Review - Saving Grace
September 18th 2009 16:51
Saving Grace is the story of Grace Trevethen, played by Brenda Blethyn. Grace is a middle-aged, upper class woman living on a large estate in Cornwall. Her husband has just committed suicide and she has been left with the estate which is in need of upkeep as well as a huge debt. Virtually everything has been mortgaged and she has to cope with repossessors knocking on her door as she grieves for her husband. Of course, the grief turns to anger when she finds out that her beloved husband had a mistress on the side! In order to keep her home the bank is insisting that Grace repay her debt and commit to making regular repayments of her mortgage.
When all the gardening equipment including the lawnmower is repossessed Grace has no option but to fire her gardener, Matthew. Matthew is a lovable and cheeky character played by Craig Ferguson, who also co-wrote the screenplay. Through a love of gardening Grace and Matthew have built a friendship. Grace has been blessed with a green thumb and can grow anything. When she finds out that Matthew is having trouble growing his plants she offers him the use of her hothouses.
There are some hilarious moments in the movie. Wait for the scene where the two old ladies who run the local store drink the herbal tea made with that delightfully unusual herb that they took from Grace’s hothouse. The funniest part of the film is when Grace, a middle aged, upper class woman in a dated suit, heads off to meet the local drug lord so that she can sell her crop.

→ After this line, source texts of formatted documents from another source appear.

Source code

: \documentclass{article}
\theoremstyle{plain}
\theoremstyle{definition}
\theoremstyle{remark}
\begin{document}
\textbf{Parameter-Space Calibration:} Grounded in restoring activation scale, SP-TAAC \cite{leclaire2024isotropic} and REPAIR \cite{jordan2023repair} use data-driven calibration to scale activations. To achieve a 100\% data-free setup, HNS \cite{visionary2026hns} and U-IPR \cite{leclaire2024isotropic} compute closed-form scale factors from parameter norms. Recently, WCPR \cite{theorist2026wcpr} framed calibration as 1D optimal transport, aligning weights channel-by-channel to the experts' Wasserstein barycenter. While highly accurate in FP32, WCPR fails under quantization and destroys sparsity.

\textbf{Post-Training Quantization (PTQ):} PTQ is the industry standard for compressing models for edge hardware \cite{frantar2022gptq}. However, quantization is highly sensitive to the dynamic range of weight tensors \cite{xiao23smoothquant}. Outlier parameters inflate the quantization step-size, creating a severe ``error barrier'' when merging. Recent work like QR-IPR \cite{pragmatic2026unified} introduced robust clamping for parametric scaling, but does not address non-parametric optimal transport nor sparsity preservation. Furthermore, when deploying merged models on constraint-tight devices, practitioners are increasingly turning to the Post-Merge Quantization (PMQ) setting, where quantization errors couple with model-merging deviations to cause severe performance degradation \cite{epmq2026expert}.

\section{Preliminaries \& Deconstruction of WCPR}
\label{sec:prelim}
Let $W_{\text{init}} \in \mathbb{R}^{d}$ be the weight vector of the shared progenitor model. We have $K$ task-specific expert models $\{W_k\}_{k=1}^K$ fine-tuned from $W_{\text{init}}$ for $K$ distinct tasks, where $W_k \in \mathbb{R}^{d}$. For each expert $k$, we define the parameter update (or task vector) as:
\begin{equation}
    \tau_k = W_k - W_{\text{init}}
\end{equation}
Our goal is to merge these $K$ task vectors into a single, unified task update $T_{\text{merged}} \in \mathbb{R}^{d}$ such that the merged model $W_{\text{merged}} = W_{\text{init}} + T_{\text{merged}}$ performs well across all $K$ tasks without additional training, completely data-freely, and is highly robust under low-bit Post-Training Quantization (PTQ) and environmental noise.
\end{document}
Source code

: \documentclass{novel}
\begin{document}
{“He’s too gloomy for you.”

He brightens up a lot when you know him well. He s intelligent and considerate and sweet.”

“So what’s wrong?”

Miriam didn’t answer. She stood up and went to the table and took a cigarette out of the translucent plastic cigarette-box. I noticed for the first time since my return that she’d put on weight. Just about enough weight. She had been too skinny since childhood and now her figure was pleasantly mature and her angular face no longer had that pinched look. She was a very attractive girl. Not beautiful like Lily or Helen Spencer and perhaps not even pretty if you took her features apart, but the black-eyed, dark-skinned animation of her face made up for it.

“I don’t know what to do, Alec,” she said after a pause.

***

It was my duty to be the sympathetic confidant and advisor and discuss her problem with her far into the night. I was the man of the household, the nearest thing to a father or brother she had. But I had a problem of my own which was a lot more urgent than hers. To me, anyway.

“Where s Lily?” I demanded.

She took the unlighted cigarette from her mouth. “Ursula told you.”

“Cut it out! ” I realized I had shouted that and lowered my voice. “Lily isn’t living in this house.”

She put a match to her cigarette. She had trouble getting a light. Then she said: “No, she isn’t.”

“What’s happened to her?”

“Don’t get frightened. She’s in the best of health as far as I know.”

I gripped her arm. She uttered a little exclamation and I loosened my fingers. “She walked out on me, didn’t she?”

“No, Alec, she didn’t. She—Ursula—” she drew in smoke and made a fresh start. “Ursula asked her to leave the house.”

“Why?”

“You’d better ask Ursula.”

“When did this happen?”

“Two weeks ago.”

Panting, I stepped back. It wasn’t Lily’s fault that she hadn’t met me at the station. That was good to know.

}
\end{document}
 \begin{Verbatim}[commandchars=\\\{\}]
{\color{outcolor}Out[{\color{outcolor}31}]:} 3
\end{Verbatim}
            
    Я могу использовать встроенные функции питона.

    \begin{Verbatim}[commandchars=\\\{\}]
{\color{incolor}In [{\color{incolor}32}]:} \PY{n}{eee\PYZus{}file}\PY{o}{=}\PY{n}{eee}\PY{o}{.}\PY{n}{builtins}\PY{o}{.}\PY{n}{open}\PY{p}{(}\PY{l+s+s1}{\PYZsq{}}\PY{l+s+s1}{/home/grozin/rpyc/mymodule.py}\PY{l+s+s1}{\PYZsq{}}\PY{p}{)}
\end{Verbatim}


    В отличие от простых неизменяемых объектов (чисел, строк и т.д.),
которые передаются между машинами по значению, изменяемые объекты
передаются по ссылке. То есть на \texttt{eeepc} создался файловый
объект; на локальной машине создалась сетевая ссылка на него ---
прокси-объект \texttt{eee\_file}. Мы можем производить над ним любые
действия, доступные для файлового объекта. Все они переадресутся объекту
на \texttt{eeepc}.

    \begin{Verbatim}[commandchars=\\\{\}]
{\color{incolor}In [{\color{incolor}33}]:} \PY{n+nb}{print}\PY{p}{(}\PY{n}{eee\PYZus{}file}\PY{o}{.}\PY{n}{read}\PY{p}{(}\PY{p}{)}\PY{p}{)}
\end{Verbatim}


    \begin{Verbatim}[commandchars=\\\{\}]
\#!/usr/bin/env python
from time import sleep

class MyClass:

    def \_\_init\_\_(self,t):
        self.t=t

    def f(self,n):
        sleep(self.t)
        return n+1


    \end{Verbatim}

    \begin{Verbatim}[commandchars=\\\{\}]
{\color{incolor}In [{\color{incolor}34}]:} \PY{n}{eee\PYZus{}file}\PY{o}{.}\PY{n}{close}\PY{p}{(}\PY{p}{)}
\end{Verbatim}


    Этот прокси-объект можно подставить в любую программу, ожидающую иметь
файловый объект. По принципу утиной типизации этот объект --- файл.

The film is a mix of tender moments and hilarity, set against a stunning Cornish background. The relationship that exists between Grace and Matthew is beautiful particularly in the scene where they sit on the cliff tops and smoke their ‘cigarette’.
Saving Grace is a gentle and funny film to watch. It is saved from being silly by Blethyn’s convincing performance. She is a standout in the film. The story line is a little predictable but remember that this is a British comedy and it is not designed to be an in depth expose of the drug world. It is designed to make us laugh along with a story that is light and pleasant.
Saving Grace is a great film for a quiet Sunday afternoon. Don’t judge it, just enjoy it.